The ministries submitted their performance reports to the Ministry as agreed, but Masisi and the MPs did not have the opportunity to review them. This was the main agenda of the retreat, but when it commenced, and many were anticipating the reports, they were nowhere to be found.
“Minister Morwaeng told us (MPs) that he forgot to prepare them, and as a result, there was nothing to discuss. He said he would share those reports in our WhatsApp group. To us, that was an insult because it is a very serious matter, and we needed to discuss it and see which ministry is failing and how it can be assisted to ensure that service delivery is met,” revealed one MP to WeekendPost.
Reliable sources have informed this publication that one of the reasons why the reports were not shared is due to the poor performance of the State Ministry. It is said that the Minister decided not to share the reports because it would portray him as incompetent, especially since President Masisi was present and seeking suggestions from MPs.
It is understood that the Ministry of Lands and Water Affairs, as well as the Ministry of Local Government and Rural Development, performed well, while the Ministry of Health and the State Ministry performed poorly.

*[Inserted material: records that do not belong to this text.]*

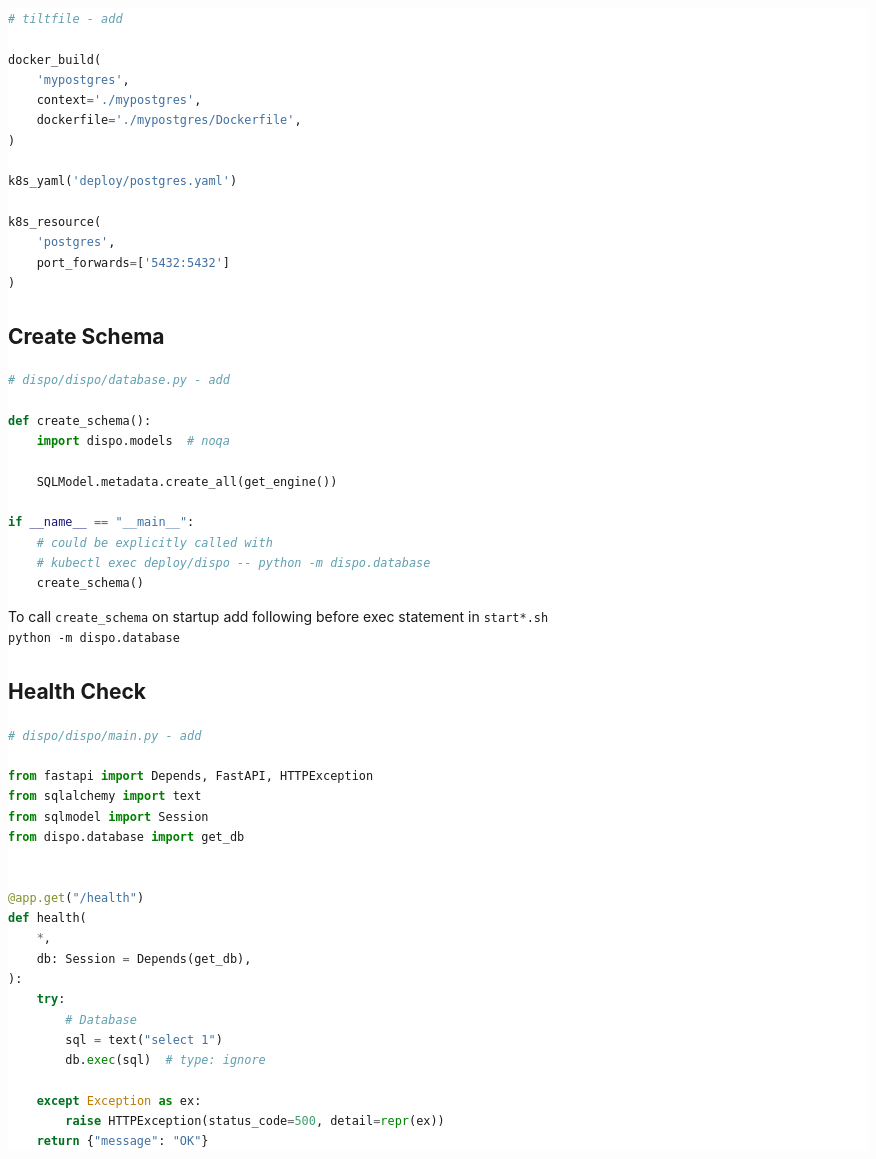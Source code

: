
 ```python
# tiltfile - add

docker_build(
    'mypostgres',
    context='./mypostgres',
    dockerfile='./mypostgres/Dockerfile',
)

k8s_yaml('deploy/postgres.yaml')

k8s_resource(
    'postgres',
    port_forwards=['5432:5432']
)

```

## Create Schema

```python
# dispo/dispo/database.py - add

def create_schema():
    import dispo.models  # noqa

    SQLModel.metadata.create_all(get_engine())

if __name__ == "__main__":
    # could be explicitly called with
    # kubectl exec deploy/dispo -- python -m dispo.database
    create_schema()
```

To call `create_schema` on startup add following before exec statement in `start*.sh` \
`python -m dispo.database`


## Health Check

```python
# dispo/dispo/main.py - add

from fastapi import Depends, FastAPI, HTTPException
from sqlalchemy import text
from sqlmodel import Session
from dispo.database import get_db


@app.get("/health")
def health(
    *,
    db: Session = Depends(get_db),
):
    try:
        # Database
        sql = text("select 1")
        db.exec(sql)  # type: ignore

    except Exception as ex:
        raise HTTPException(status_code=500, detail=repr(ex))
    return {"message": "OK"}

```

The MPs are primarily concerned about the lack of correlation between the ministries’ recurrent and development budgets.
“You would notice that in some cases, a ministry would spend their recurrent budget accordingly, but when you look at their development expenditure, it is at 15 percent. That’s the money that should ensure that people receive services and amenities, and we wanted to advise ministers to communicate with bureaucrats to address this,” added the MP.

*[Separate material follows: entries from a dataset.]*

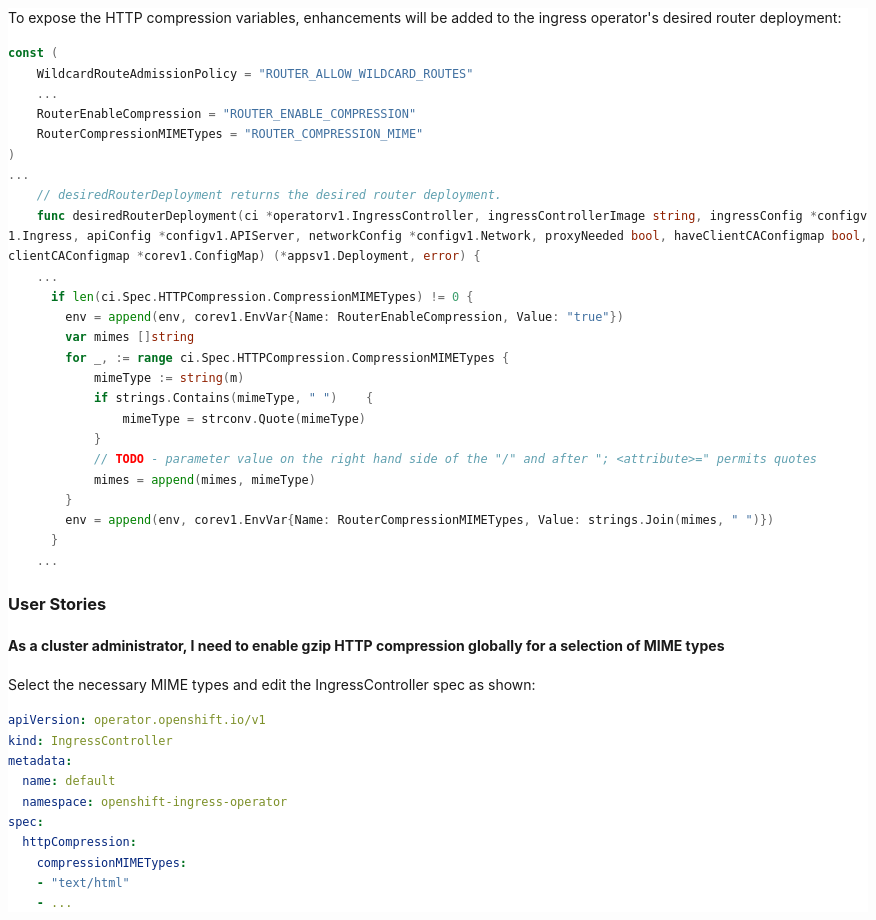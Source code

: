 To expose the HTTP compression variables, enhancements will be added to the ingress operator's desired router deployment:
```go
const (
	WildcardRouteAdmissionPolicy = "ROUTER_ALLOW_WILDCARD_ROUTES"
    ...
	RouterEnableCompression = "ROUTER_ENABLE_COMPRESSION"
	RouterCompressionMIMETypes = "ROUTER_COMPRESSION_MIME"
)
...
    // desiredRouterDeployment returns the desired router deployment.
    func desiredRouterDeployment(ci *operatorv1.IngressController, ingressControllerImage string, ingressConfig *configv1.Ingress, apiConfig *configv1.APIServer, networkConfig *configv1.Network, proxyNeeded bool, haveClientCAConfigmap bool, clientCAConfigmap *corev1.ConfigMap) (*appsv1.Deployment, error) {
    ...
      if len(ci.Spec.HTTPCompression.CompressionMIMETypes) != 0 {
        env = append(env, corev1.EnvVar{Name: RouterEnableCompression, Value: "true"})
        var mimes []string
        for _, := range ci.Spec.HTTPCompression.CompressionMIMETypes {
            mimeType := string(m)
            if strings.Contains(mimeType, " ")    {
                mimeType = strconv.Quote(mimeType)
            }
            // TODO - parameter value on the right hand side of the "/" and after "; <attribute>=" permits quotes
            mimes = append(mimes, mimeType)
        }
        env = append(env, corev1.EnvVar{Name: RouterCompressionMIMETypes, Value: strings.Join(mimes, " ")})
      }
    ...
```

### User Stories

#### As a cluster administrator, I need to enable gzip HTTP compression globally for a selection of MIME types

Select the necessary MIME types and edit the IngressController spec as shown:

```yaml
apiVersion: operator.openshift.io/v1
kind: IngressController
metadata:
  name: default
  namespace: openshift-ingress-operator
spec:
  httpCompression:
    compressionMIMETypes:
    - "text/html"
    - ...
```
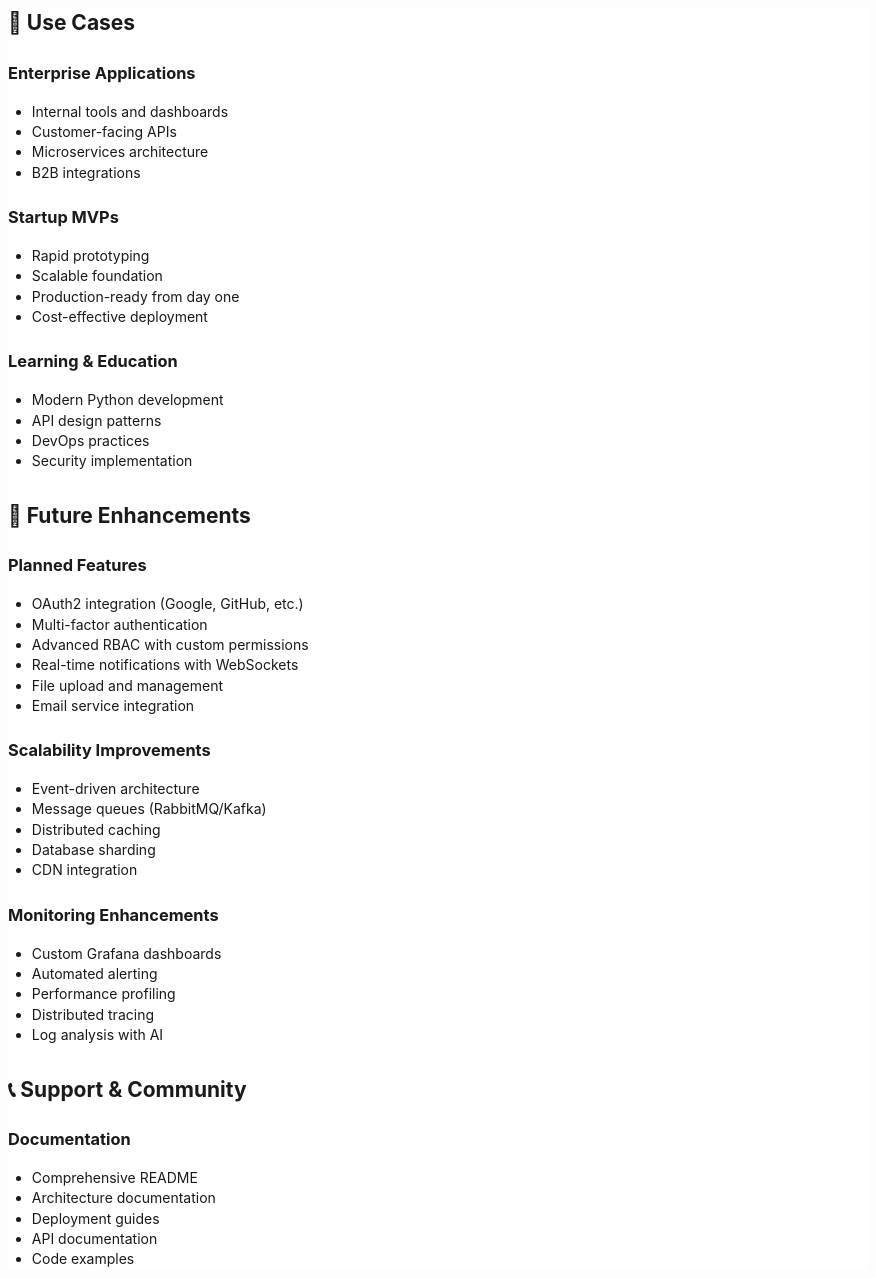 ## 🎯 Use Cases

### **Enterprise Applications**
- Internal tools and dashboards
- Customer-facing APIs
- Microservices architecture
- B2B integrations

### **Startup MVPs**
- Rapid prototyping
- Scalable foundation
- Production-ready from day one
- Cost-effective deployment

### **Learning & Education**
- Modern Python development
- API design patterns
- DevOps practices
- Security implementation

## 🔮 Future Enhancements

### **Planned Features**
- OAuth2 integration (Google, GitHub, etc.)
- Multi-factor authentication
- Advanced RBAC with custom permissions
- Real-time notifications with WebSockets
- File upload and management
- Email service integration

### **Scalability Improvements**
- Event-driven architecture
- Message queues (RabbitMQ/Kafka)
- Distributed caching
- Database sharding
- CDN integration

### **Monitoring Enhancements**
- Custom Grafana dashboards
- Automated alerting
- Performance profiling
- Distributed tracing
- Log analysis with AI

## 📞 Support & Community

### **Documentation**
- Comprehensive README
- Architecture documentation
- Deployment guides
- API documentation
- Code examples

Without the reports, and with the expected agenda now in tatters, it is said that President Masisi asked MPs to come up with suggestions on how to win public confidence to secure victory in the next elections. It was at this point that backbenchers asked President Mokgweetsi Masisi to crack the whip on ineffectual ministers who had failed to fulfill their mandates. MPs expressed their concerns to the President, particularly regarding the state of affairs at the hospitals.

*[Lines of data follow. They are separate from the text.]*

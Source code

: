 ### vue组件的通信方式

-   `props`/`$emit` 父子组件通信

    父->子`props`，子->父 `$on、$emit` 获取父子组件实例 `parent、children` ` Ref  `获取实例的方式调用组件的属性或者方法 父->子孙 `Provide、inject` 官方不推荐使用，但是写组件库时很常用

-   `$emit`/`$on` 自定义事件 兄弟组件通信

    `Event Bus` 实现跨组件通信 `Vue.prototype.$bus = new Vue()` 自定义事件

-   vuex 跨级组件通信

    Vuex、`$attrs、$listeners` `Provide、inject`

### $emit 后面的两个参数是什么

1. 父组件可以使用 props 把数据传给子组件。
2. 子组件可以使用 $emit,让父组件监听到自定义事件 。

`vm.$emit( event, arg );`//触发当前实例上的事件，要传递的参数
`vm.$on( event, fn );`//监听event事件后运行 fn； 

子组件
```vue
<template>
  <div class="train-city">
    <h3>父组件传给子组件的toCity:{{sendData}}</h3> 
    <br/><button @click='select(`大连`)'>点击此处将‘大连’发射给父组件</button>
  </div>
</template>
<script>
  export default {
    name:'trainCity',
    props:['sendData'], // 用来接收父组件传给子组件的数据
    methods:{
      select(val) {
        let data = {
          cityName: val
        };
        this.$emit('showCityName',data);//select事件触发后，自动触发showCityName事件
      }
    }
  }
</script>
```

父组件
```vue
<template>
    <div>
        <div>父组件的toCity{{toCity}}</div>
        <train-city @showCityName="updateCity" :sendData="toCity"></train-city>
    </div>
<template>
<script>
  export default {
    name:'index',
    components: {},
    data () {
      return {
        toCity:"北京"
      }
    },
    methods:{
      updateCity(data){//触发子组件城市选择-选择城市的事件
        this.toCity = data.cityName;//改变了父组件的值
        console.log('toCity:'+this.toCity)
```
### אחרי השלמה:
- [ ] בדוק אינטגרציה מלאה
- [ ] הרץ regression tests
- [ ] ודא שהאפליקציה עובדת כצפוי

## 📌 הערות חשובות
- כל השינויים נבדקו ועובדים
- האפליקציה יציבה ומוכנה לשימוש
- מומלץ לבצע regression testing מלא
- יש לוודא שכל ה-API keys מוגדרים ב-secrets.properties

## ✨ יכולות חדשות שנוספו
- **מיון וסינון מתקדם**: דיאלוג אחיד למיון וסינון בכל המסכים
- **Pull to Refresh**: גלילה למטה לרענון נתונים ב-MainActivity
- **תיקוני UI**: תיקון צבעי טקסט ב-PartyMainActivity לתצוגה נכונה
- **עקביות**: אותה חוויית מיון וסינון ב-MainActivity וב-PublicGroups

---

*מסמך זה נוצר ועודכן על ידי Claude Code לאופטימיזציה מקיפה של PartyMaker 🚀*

“There is a serious shortage of medicines and personnel in our areas, especially in rural areas. We have been complaining about this situation for some time, but there seems to be no change,” one MP told WeekendPost.
“The state of our roads and infrastructure is in disrepair. What irks us the most is that we have been complaining about these things for some time, but there has been no change. We demand progress.”
The issue of poor delivery and the significant deficit in the ruling party’s election promises is so severe that President Masisi had his ministers sign performance agreements and annual performance plans. The President effectively read them the riot act, informing them that they would be fired if they continued to fall short in delivering on their mandates.
He told journalists at a press conference that he recently had a serious engagement with Minister of Health Minister Dr. Edwin Dikoloti and Assistant Minister of Health Sethomo Lelatisitswe regarding the deplorable state of affairs at public health facilities.